Task item
Each record in the material below must be written out again exactly.

--- START ---

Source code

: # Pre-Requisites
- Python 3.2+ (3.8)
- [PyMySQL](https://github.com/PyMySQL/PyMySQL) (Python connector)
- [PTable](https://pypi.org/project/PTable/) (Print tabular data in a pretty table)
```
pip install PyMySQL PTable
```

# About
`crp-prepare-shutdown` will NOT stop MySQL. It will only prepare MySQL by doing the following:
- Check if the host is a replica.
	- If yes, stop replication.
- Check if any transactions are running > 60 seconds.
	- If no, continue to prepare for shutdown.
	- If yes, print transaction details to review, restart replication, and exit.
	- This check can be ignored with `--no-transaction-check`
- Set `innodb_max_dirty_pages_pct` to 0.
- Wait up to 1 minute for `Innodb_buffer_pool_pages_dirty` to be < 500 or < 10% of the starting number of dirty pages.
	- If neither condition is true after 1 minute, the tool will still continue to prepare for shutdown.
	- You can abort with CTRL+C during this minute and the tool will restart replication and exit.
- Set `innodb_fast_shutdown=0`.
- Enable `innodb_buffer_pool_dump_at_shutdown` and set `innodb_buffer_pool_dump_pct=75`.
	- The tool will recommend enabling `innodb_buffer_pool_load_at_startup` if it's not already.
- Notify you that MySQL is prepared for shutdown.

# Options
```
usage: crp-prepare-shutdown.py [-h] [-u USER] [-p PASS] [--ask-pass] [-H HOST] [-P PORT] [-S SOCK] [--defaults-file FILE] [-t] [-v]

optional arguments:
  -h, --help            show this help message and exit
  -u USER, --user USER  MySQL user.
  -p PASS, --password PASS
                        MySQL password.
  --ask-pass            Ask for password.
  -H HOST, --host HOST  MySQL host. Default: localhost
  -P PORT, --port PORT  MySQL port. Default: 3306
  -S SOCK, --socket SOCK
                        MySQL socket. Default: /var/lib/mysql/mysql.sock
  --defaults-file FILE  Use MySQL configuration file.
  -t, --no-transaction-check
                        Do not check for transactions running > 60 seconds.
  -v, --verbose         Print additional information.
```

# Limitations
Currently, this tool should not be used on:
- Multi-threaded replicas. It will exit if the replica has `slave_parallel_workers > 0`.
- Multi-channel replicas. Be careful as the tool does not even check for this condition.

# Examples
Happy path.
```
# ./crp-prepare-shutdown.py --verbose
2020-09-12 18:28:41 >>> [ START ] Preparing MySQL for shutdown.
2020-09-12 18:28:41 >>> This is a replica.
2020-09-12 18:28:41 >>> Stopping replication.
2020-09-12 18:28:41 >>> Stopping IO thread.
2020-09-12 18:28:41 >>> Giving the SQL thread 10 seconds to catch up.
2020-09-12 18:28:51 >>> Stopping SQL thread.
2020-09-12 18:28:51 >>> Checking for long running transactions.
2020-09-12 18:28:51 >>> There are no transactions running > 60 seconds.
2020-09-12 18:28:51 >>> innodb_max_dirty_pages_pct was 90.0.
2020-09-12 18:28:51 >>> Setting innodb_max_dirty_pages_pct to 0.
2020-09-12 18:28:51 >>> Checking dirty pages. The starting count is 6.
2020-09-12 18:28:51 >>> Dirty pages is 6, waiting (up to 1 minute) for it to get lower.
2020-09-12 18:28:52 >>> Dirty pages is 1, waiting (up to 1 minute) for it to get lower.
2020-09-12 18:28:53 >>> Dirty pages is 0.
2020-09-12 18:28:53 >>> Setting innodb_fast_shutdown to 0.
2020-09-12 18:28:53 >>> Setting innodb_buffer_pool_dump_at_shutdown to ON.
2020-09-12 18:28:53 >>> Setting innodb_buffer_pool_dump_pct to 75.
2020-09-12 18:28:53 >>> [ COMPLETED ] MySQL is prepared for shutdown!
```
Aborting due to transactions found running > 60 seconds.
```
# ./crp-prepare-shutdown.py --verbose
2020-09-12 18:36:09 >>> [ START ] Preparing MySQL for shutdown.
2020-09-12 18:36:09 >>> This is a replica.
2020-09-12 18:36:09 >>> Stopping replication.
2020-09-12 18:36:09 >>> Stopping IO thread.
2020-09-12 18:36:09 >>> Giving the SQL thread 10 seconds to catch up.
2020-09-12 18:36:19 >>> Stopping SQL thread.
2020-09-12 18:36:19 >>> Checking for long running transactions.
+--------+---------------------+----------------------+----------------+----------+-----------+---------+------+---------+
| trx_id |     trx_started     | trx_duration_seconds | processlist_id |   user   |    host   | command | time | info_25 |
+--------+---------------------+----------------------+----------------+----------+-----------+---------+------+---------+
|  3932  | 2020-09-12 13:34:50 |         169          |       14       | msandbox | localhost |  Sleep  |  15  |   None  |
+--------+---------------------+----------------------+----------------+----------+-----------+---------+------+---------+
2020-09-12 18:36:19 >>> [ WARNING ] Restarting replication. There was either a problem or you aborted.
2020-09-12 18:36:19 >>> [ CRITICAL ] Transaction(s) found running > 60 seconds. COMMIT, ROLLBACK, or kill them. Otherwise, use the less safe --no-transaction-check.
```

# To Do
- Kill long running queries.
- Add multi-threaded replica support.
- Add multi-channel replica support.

--- END ---

The answer
Source code

: # Pre-Requisites
- Python 3.2+ (3.8)
- [PyMySQL](https://github.com/PyMySQL/PyMySQL) (Python connector)
- [PTable](https://pypi.org/project/PTable/) (Print tabular data in a pretty table)
```
pip install PyMySQL PTable
```

# About
`crp-prepare-shutdown` will NOT stop MySQL. It will only prepare MySQL by doing the following:
- Check if the host is a replica.
	- If yes, stop replication.
- Check if any transactions are running > 60 seconds.
	- If no, continue to prepare for shutdown.
	- If yes, print transaction details to review, restart replication, and exit.
	- This check can be ignored with `--no-transaction-check`
- Set `innodb_max_dirty_pages_pct` to 0.
- Wait up to 1 minute for `Innodb_buffer_pool_pages_dirty` to be < 500 or < 10% of the starting number of dirty pages.
	- If neither condition is true after 1 minute, the tool will still continue to prepare for shutdown.
	- You can abort with CTRL+C during this minute and the tool will restart replication and exit.
- Set `innodb_fast_shutdown=0`.
- Enable `innodb_buffer_pool_dump_at_shutdown` and set `innodb_buffer_pool_dump_pct=75`.
	- The tool will recommend enabling `innodb_buffer_pool_load_at_startup` if it's not already.
- Notify you that MySQL is prepared for shutdown.

# Options
```
usage: crp-prepare-shutdown.py [-h] [-u USER] [-p PASS] [--ask-pass] [-H HOST] [-P PORT] [-S SOCK] [--defaults-file FILE] [-t] [-v]

optional arguments:
  -h, --help            show this help message and exit
  -u USER, --user USER  MySQL user.
  -p PASS, --password PASS
                        MySQL password.
  --ask-pass            Ask for password.
  -H HOST, --host HOST  MySQL host. Default: localhost
  -P PORT, --port PORT  MySQL port. Default: 3306
  -S SOCK, --socket SOCK
                        MySQL socket. Default: /var/lib/mysql/mysql.sock
  --defaults-file FILE  Use MySQL configuration file.
  -t, --no-transaction-check
                        Do not check for transactions running > 60 seconds.
  -v, --verbose         Print additional information.
```

# Limitations
Currently, this tool should not be used on:
- Multi-threaded replicas. It will exit if the replica has `slave_parallel_workers > 0`.
- Multi-channel replicas. Be careful as the tool does not even check for this condition.

# Examples
Happy path.
```
# ./crp-prepare-shutdown.py --verbose
2020-09-12 18:28:41 >>> [ START ] Preparing MySQL for shutdown.
2020-09-12 18:28:41 >>> This is a replica.
2020-09-12 18:28:41 >>> Stopping replication.
2020-09-12 18:28:41 >>> Stopping IO thread.
2020-09-12 18:28:41 >>> Giving the SQL thread 10 seconds to catch up.
2020-09-12 18:28:51 >>> Stopping SQL thread.
2020-09-12 18:28:51 >>> Checking for long running transactions.
2020-09-12 18:28:51 >>> There are no transactions running > 60 seconds.
2020-09-12 18:28:51 >>> innodb_max_dirty_pages_pct was 90.0.
2020-09-12 18:28:51 >>> Setting innodb_max_dirty_pages_pct to 0.
2020-09-12 18:28:51 >>> Checking dirty pages. The starting count is 6.
2020-09-12 18:28:51 >>> Dirty pages is 6, waiting (up to 1 minute) for it to get lower.
2020-09-12 18:28:52 >>> Dirty pages is 1, waiting (up to 1 minute) for it to get lower.
2020-09-12 18:28:53 >>> Dirty pages is 0.
2020-09-12 18:28:53 >>> Setting innodb_fast_shutdown to 0.
2020-09-12 18:28:53 >>> Setting innodb_buffer_pool_dump_at_shutdown to ON.
2020-09-12 18:28:53 >>> Setting innodb_buffer_pool_dump_pct to 75.
2020-09-12 18:28:53 >>> [ COMPLETED ] MySQL is prepared for shutdown!
```
Aborting due to transactions found running > 60 seconds.
```
# ./crp-prepare-shutdown.py --verbose
2020-09-12 18:36:09 >>> [ START ] Preparing MySQL for shutdown.
2020-09-12 18:36:09 >>> This is a replica.
2020-09-12 18:36:09 >>> Stopping replication.
2020-09-12 18:36:09 >>> Stopping IO thread.
2020-09-12 18:36:09 >>> Giving the SQL thread 10 seconds to catch up.
2020-09-12 18:36:19 >>> Stopping SQL thread.
2020-09-12 18:36:19 >>> Checking for long running transactions.
+--------+---------------------+----------------------+----------------+----------+-----------+---------+------+---------+
| trx_id |     trx_started     | trx_duration_seconds | processlist_id |   user   |    host   | command | time | info_25 |
+--------+---------------------+----------------------+----------------+----------+-----------+---------+------+---------+
|  3932  | 2020-09-12 13:34:50 |         169          |       14       | msandbox | localhost |  Sleep  |  15  |   None  |
+--------+---------------------+----------------------+----------------+----------+-----------+---------+------+---------+
2020-09-12 18:36:19 >>> [ WARNING ] Restarting replication. There was either a problem or you aborted.
2020-09-12 18:36:19 >>> [ CRITICAL ] Transaction(s) found running > 60 seconds. COMMIT, ROLLBACK, or kill them. Otherwise, use the less safe --no-transaction-check.
```

# To Do
- Kill long running queries.
- Add multi-threaded replica support.
- Add multi-channel replica support.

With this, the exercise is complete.